INSTRUCTIONS TO FOLLOW =
Please repeat exactly the lines below from the one containing "- Autenticação via **JWT**." down to the one containing "- Cadastro de", both included, and nothing else.

DATA FOR THIS EXERCISE =

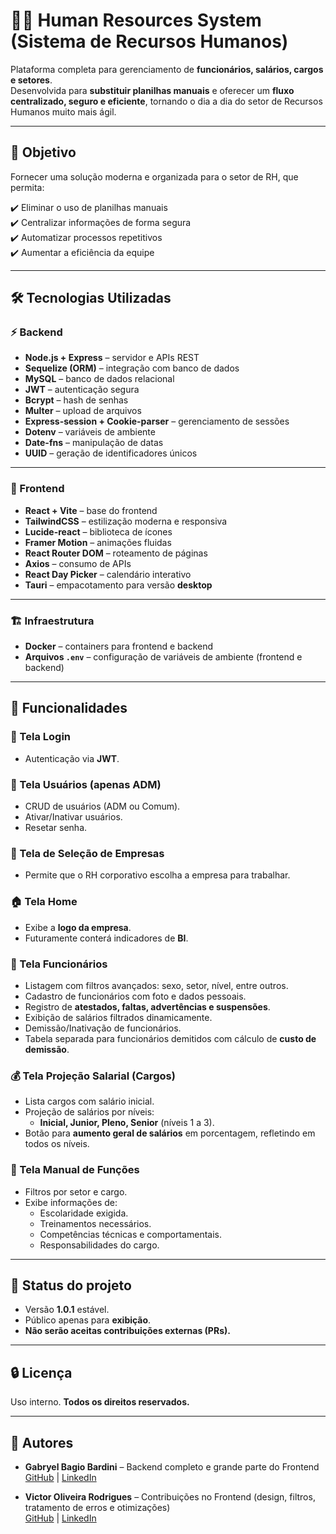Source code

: # 🧑‍💼 Human Resources System (Sistema de Recursos Humanos)

Plataforma completa para gerenciamento de **funcionários, salários, cargos e setores**.  
Desenvolvida para **substituir planilhas manuais** e oferecer um **fluxo centralizado, seguro e eficiente**, tornando o dia a dia do setor de Recursos Humanos muito mais ágil.

---

## 🎯 Objetivo
Fornecer uma solução moderna e organizada para o setor de RH, que permita:

✔️ Eliminar o uso de planilhas manuais  
✔️ Centralizar informações de forma segura  
✔️ Automatizar processos repetitivos  
✔️ Aumentar a eficiência da equipe  

---

## 🛠️ Tecnologias Utilizadas

### ⚡ Backend
- **Node.js + Express** – servidor e APIs REST  
- **Sequelize (ORM)** – integração com banco de dados  
- **MySQL** – banco de dados relacional  
- **JWT** – autenticação segura  
- **Bcrypt** – hash de senhas  
- **Multer** – upload de arquivos  
- **Express-session + Cookie-parser** – gerenciamento de sessões  
- **Dotenv** – variáveis de ambiente  
- **Date-fns** – manipulação de datas  
- **UUID** – geração de identificadores únicos  

---

### 🎨 Frontend
- **React + Vite** – base do frontend  
- **TailwindCSS** – estilização moderna e responsiva  
- **Lucide-react** – biblioteca de ícones  
- **Framer Motion** – animações fluidas  
- **React Router DOM** – roteamento de páginas  
- **Axios** – consumo de APIs  
- **React Day Picker** – calendário interativo  
- **Tauri** – empacotamento para versão **desktop**  

---

### 🏗️ Infraestrutura
- **Docker** – containers para frontend e backend  
- **Arquivos `.env`** – configuração de variáveis de ambiente (frontend e backend)  

---

## 📑 Funcionalidades

### 🔐 Tela Login
- Autenticação via **JWT**.

### 👥 Tela Usuários (apenas ADM)
- CRUD de usuários (ADM ou Comum).  
- Ativar/Inativar usuários.  
- Resetar senha.  

### 🏢 Tela de Seleção de Empresas
- Permite que o RH corporativo escolha a empresa para trabalhar.  

### 🏠 Tela Home
- Exibe a **logo da empresa**.  
- Futuramente conterá indicadores de **BI**.  

### 👔 Tela Funcionários
- Listagem com filtros avançados: sexo, setor, nível, entre outros.  
- Cadastro de funcionários com foto e dados pessoais.  
- Registro de **atestados, faltas, advertências e suspensões**.  
- Exibição de salários filtrados dinamicamente.  
- Demissão/Inativação de funcionários.  
- Tabela separada para funcionários demitidos com cálculo de **custo de demissão**.  

### 💰 Tela Projeção Salarial (Cargos)
- Lista cargos com salário inicial.  
- Projeção de salários por níveis:  
  - **Inicial, Junior, Pleno, Senior** (níveis 1 a 3).  
- Botão para **aumento geral de salários** em porcentagem, refletindo em todos os níveis.  

### 📘 Tela Manual de Funções
- Filtros por setor e cargo.  
- Exibe informações de:  
  - Escolaridade exigida.  
  - Treinamentos necessários.  
  - Competências técnicas e comportamentais.  
  - Responsabilidades do cargo.  

---

## 📌 Status do projeto
- Versão **1.0.1** estável.  
- Público apenas para **exibição**.  
- **Não serão aceitas contribuições externas (PRs).**

---

## 🔒 Licença
Uso interno. **Todos os direitos reservados.**

---

## 👥 Autores

- **Gabryel Bagio Bardini** – Backend completo e grande parte do Frontend  
  [GitHub](https://github.com/gabryelbardini) | [LinkedIn](https://www.linkedin.com/in/gabryelbardini)

- **Victor Oliveira Rodrigues** – Contribuições no Frontend (design, filtros, tratamento de erros e otimizações)  
[GitHub](https://github.com/VictOliRodrigues) | [LinkedIn](https://www.linkedin.com/in/victor-oliveira-rodrigues-452621339/)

YOUR SOLUTION =
- Autenticação via **JWT**.

### 👥 Tela Usuários (apenas ADM)
- CRUD de usuários (ADM ou Comum).  
- Ativar/Inativar usuários.  
- Resetar senha.  

### 🏢 Tela de Seleção de Empresas
- Permite que o RH corporativo escolha a empresa para trabalhar.  

### 🏠 Tela Home
- Exibe a **logo da empresa**.  
- Futuramente conterá indicadores de **BI**.  

### 👔 Tela Funcionários
- Listagem com filtros avançados: sexo, setor, nível, entre outros.  
- Cadastro de funcionários com foto e dados pessoais.  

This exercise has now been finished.